» **TASK REQUIREMENTS**
Word for word, please copy the listing below, with its pictures left out.

» **DATA FOR THIS TASK**
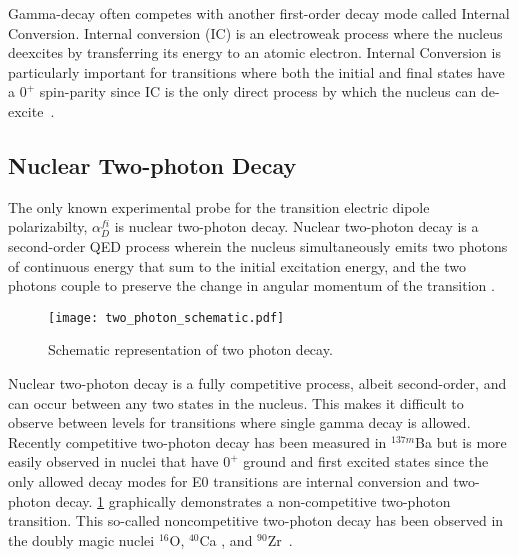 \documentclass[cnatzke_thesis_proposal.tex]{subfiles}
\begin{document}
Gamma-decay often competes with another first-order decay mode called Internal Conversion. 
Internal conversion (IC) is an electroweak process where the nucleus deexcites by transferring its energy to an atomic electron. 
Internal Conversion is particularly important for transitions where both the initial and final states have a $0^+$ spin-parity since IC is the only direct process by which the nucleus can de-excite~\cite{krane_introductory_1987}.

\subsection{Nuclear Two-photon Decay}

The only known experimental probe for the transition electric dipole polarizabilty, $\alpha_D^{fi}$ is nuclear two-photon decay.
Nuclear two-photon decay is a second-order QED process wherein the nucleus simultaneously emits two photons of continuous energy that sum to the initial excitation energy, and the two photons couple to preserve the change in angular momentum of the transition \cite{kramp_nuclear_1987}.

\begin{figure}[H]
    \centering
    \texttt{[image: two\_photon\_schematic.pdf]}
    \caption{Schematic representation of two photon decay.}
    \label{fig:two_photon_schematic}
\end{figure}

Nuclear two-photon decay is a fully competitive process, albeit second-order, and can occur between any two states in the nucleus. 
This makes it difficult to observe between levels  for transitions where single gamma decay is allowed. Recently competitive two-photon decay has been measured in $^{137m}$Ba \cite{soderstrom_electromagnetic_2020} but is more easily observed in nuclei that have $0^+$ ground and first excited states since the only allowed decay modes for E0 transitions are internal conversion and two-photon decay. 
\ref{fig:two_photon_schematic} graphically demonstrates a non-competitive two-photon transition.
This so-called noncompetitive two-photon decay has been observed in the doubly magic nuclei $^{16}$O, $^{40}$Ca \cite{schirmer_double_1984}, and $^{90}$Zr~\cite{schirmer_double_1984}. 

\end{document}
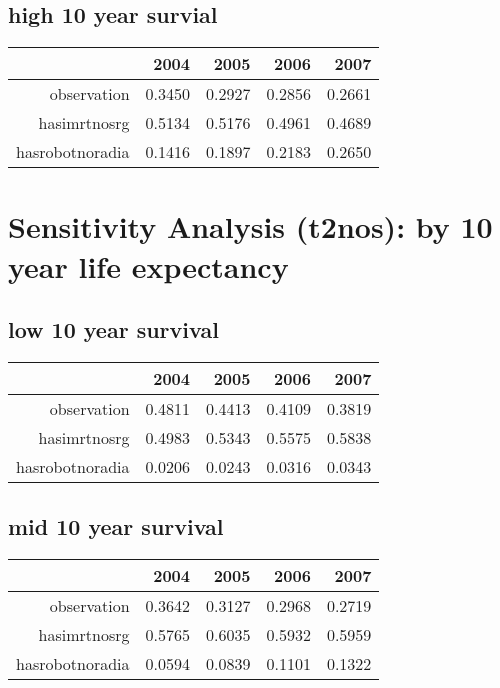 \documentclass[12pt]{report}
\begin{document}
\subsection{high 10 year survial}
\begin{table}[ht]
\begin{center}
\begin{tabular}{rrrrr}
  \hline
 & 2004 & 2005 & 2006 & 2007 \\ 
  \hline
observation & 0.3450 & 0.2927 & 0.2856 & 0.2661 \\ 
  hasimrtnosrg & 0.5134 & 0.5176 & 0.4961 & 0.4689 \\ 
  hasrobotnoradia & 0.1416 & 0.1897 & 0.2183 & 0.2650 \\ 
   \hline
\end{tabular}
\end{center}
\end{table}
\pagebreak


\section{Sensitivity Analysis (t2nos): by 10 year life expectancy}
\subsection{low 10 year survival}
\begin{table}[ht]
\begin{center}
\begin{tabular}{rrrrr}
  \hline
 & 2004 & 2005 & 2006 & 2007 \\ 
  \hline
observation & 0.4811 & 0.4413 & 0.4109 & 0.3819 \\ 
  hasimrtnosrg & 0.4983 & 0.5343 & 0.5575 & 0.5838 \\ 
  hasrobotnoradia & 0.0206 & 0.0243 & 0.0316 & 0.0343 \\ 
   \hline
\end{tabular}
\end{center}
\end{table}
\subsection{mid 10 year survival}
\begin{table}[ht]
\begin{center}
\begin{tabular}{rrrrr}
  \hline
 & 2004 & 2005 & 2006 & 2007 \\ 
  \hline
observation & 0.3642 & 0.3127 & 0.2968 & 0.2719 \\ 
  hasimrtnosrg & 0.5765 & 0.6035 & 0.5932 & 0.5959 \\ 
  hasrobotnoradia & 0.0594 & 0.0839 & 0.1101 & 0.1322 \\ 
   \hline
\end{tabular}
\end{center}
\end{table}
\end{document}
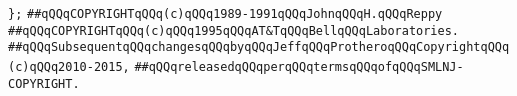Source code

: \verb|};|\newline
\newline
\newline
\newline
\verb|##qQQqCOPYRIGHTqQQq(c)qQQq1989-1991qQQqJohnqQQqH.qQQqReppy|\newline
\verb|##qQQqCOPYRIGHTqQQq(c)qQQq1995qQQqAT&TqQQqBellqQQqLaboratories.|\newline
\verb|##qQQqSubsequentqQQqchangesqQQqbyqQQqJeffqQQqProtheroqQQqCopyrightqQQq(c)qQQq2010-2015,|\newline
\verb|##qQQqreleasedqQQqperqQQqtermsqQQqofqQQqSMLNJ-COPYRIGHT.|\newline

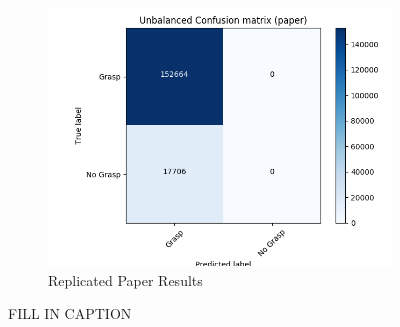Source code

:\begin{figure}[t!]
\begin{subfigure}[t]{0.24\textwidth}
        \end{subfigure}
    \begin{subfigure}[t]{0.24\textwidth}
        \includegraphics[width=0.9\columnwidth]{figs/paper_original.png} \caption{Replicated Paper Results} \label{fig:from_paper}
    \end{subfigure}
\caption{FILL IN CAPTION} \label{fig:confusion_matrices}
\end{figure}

» **FINISHED TASK**
 \documentclass[cnatzke_thesis_proposal.tex]{subfiles}
\begin{document}
Gamma-decay often competes with another first-order decay mode called Internal Conversion. 
Internal conversion (IC) is an electroweak process where the nucleus deexcites by transferring its energy to an atomic electron. 
Internal Conversion is particularly important for transitions where both the initial and final states have a $0^+$ spin-parity since IC is the only direct process by which the nucleus can de-excite~\cite{krane_introductory_1987}.

\subsection{Nuclear Two-photon Decay}

The only known experimental probe for the transition electric dipole polarizabilty, $\alpha_D^{fi}$ is nuclear two-photon decay.
Nuclear two-photon decay is a second-order QED process wherein the nucleus simultaneously emits two photons of continuous energy that sum to the initial excitation energy, and the two photons couple to preserve the change in angular momentum of the transition \cite{kramp_nuclear_1987}.

\begin{figure}[H]
    \centering
    \texttt{[image: two\_photon\_schematic.pdf]}
    \caption{Schematic representation of two photon decay.}
    \label{fig:two_photon_schematic}
\end{figure}

Nuclear two-photon decay is a fully competitive process, albeit second-order, and can occur between any two states in the nucleus. 
This makes it difficult to observe between levels  for transitions where single gamma decay is allowed. Recently competitive two-photon decay has been measured in $^{137m}$Ba \cite{soderstrom_electromagnetic_2020} but is more easily observed in nuclei that have $0^+$ ground and first excited states since the only allowed decay modes for E0 transitions are internal conversion and two-photon decay. 
\ref{fig:two_photon_schematic} graphically demonstrates a non-competitive two-photon transition.
This so-called noncompetitive two-photon decay has been observed in the doubly magic nuclei $^{16}$O, $^{40}$Ca \cite{schirmer_double_1984}, and $^{90}$Zr~\cite{schirmer_double_1984}. 

\end{document}
 \documentclass[12pt]{report}
\begin{document}
\subsection{high 10 year survial}
\begin{table}[ht]
\begin{center}
\begin{tabular}{rrrrr}
  \hline
 & 2004 & 2005 & 2006 & 2007 \\ 
  \hline
observation & 0.3450 & 0.2927 & 0.2856 & 0.2661 \\ 
  hasimrtnosrg & 0.5134 & 0.5176 & 0.4961 & 0.4689 \\ 
  hasrobotnoradia & 0.1416 & 0.1897 & 0.2183 & 0.2650 \\ 
   \hline
\end{tabular}
\end{center}
\end{table}
\pagebreak


\section{Sensitivity Analysis (t2nos): by 10 year life expectancy}
\subsection{low 10 year survival}
\begin{table}[ht]
\begin{center}
\begin{tabular}{rrrrr}
  \hline
 & 2004 & 2005 & 2006 & 2007 \\ 
  \hline
observation & 0.4811 & 0.4413 & 0.4109 & 0.3819 \\ 
  hasimrtnosrg & 0.4983 & 0.5343 & 0.5575 & 0.5838 \\ 
  hasrobotnoradia & 0.0206 & 0.0243 & 0.0316 & 0.0343 \\ 
   \hline
\end{tabular}
\end{center}
\end{table}
\subsection{mid 10 year survival}
\begin{table}[ht]
\begin{center}
\begin{tabular}{rrrrr}
  \hline
 & 2004 & 2005 & 2006 & 2007 \\ 
  \hline
observation & 0.3642 & 0.3127 & 0.2968 & 0.2719 \\ 
  hasimrtnosrg & 0.5765 & 0.6035 & 0.5932 & 0.5959 \\ 
  hasrobotnoradia & 0.0594 & 0.0839 & 0.1101 & 0.1322 \\ 
   \hline
\end{tabular}
\end{center}
\end{table}
\end{document}
Source code

: \verb|};|\newline
\newline
\newline
\newline
\verb|##qQQqCOPYRIGHTqQQq(c)qQQq1989-1991qQQqJohnqQQqH.qQQqReppy|\newline
\verb|##qQQqCOPYRIGHTqQQq(c)qQQq1995qQQqAT&TqQQqBellqQQqLaboratories.|\newline
\verb|##qQQqSubsequentqQQqchangesqQQqbyqQQqJeffqQQqProtheroqQQqCopyrightqQQq(c)qQQq2010-2015,|\newline
\verb|##qQQqreleasedqQQqperqQQqtermsqQQqofqQQqSMLNJ-COPYRIGHT.|\newline

Source code

:\begin{figure}[t!]
\begin{subfigure}[t]{0.24\textwidth}
        \end{subfigure}
    \begin{subfigure}[t]{0.24\textwidth}
        \includegraphics[width=0.9\columnwidth]{figs/paper_original.png} \caption{Replicated Paper Results} \label{fig:from_paper}
    \end{subfigure}
\caption{FILL IN CAPTION} \label{fig:confusion_matrices}
\end{figure}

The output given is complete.